August 17, 2018
L1 Terminal Fault Poses Risk for Virtual Machines
The Spectre and Meltdown vulnerabilities found earlier this year threw the IT service industry into an uproar. These vulnerabilities existed in locations that system designers thought would be unreadable from cyber criminals. However, where there is a will, there's a way, and people derived information from data collected in cache locations. That begged the question...were there more of these types of vulnerabilities? The answer is...yes. These vulnerabilities take advantage of something called speculative execution and the newest one is called L1 Terminal Fault (L1TF).
First, we need to talk about speculative execution.
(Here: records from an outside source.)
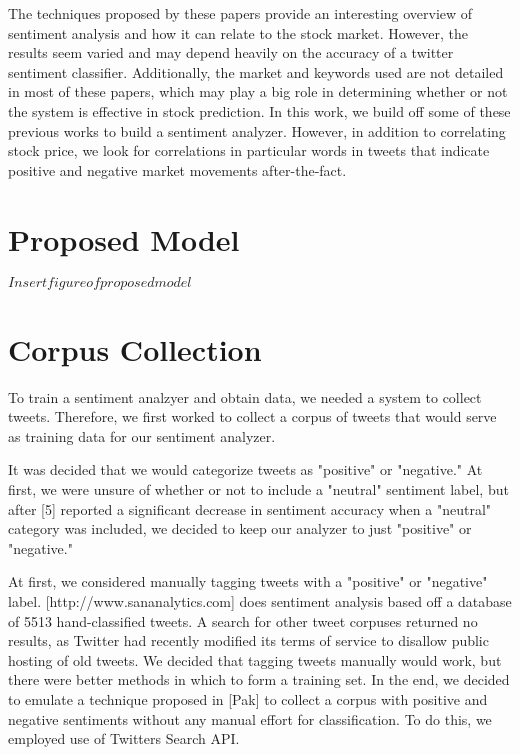 \documentclass[preprint,pre,floats,aps,amsmath,amssymb,12pt]{revtex4}
\begin{document}
The techniques proposed by these papers provide an interesting overview of sentiment analysis and how it can relate to the stock market. However, the results seem varied and may depend heavily on the accuracy of a twitter sentiment classifier. Additionally, the market and keywords used are not detailed in most of these papers, which may play a big role in determining whether or not the system is effective in stock prediction. In this work, we build off some of these previous works to build a sentiment analyzer. However, in addition to correlating stock price, we look for correlations in particular words in tweets that indicate positive and negative market movements after-the-fact. 

\section{Proposed Model}
\label{sec:model}

$Insert figure of proposed model$

\section{Corpus Collection}
\label{sec:mining}
To train a sentiment analzyer and obtain data, we needed a system to collect tweets. Therefore, we first worked to collect a corpus of tweets that would serve as training data for our sentiment analyzer. 

It was decided that we would categorize tweets as "positive" or "negative." At first, we were unsure of whether or not to include a "neutral" sentiment label, but after [5] reported a significant decrease in sentiment accuracy when a "neutral" category was included, we decided to keep our analyzer to just "positive" or "negative." 

At first, we considered manually tagging tweets with a "positive" or "negative" label. [http://www.sananalytics.com] does sentiment analysis based off a database of 5513 hand-classified tweets. A search for other tweet corpuses returned no results, as Twitter had recently modified its terms of service to disallow public hosting of old tweets. We decided that tagging tweets manually would work, but there were better methods in which to form a training set. In the end, we decided to emulate a technique proposed in [Pak] to collect a corpus with positive and negative sentiments without any manual effort for classification. To do this, we employed use of Twitters Search API. 
\end{document}
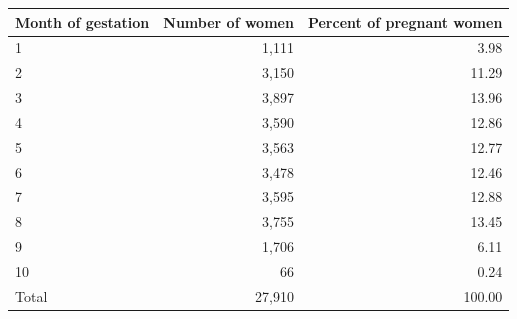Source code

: \begin{tabular}{lrr} \toprule Month of gestation & Number of women & Percent of pregnant women \\ \midrule
\midrule
1                   &       1,111&        3.98\\
2                   &       3,150&       11.29\\
3                   &       3,897&       13.96\\
4                   &       3,590&       12.86\\
5                   &       3,563&       12.77\\
6                   &       3,478&       12.46\\
7                   &       3,595&       12.88\\
8                   &       3,755&       13.45\\
9                   &       1,706&        6.11\\
10                  &          66&        0.24\\
Total               &      27,910&      100.00\\
\bottomrule \end{tabular}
Each byte of memory on a system has both a virtual address (memory address used by applications) and a physical address (the actual location of the data in system memory) tracked by the CPU. The operating system keeps track of these translations in page tables that the CPU regularly walks to perform translations while checking other attributes of the page table entries. During a walk of the page table when the processor is performing translations, if the processor identifies a page table entry marked with the ‘not present’ attribute, the CPU throws a fault, identifies and pulls the proper data into cache, then marks the memory location as present. By itself, this isn’t bad, as this happens regularly on a busy system. Due to aggressive speculative execution performed by Intel processors, the CPU performing this walk will tag memory as not present and note that an exception should be thrown by the operating system in the future. The CPU still speculatively looks through the cache to see if a matching entry for the physical address is already loaded and may forward the data back to the requesting application which shouldn’t have access to it. Likewise, a malicious actor could take advantage of this speculative execution to obtain sensitive information that they shouldn’t have access to.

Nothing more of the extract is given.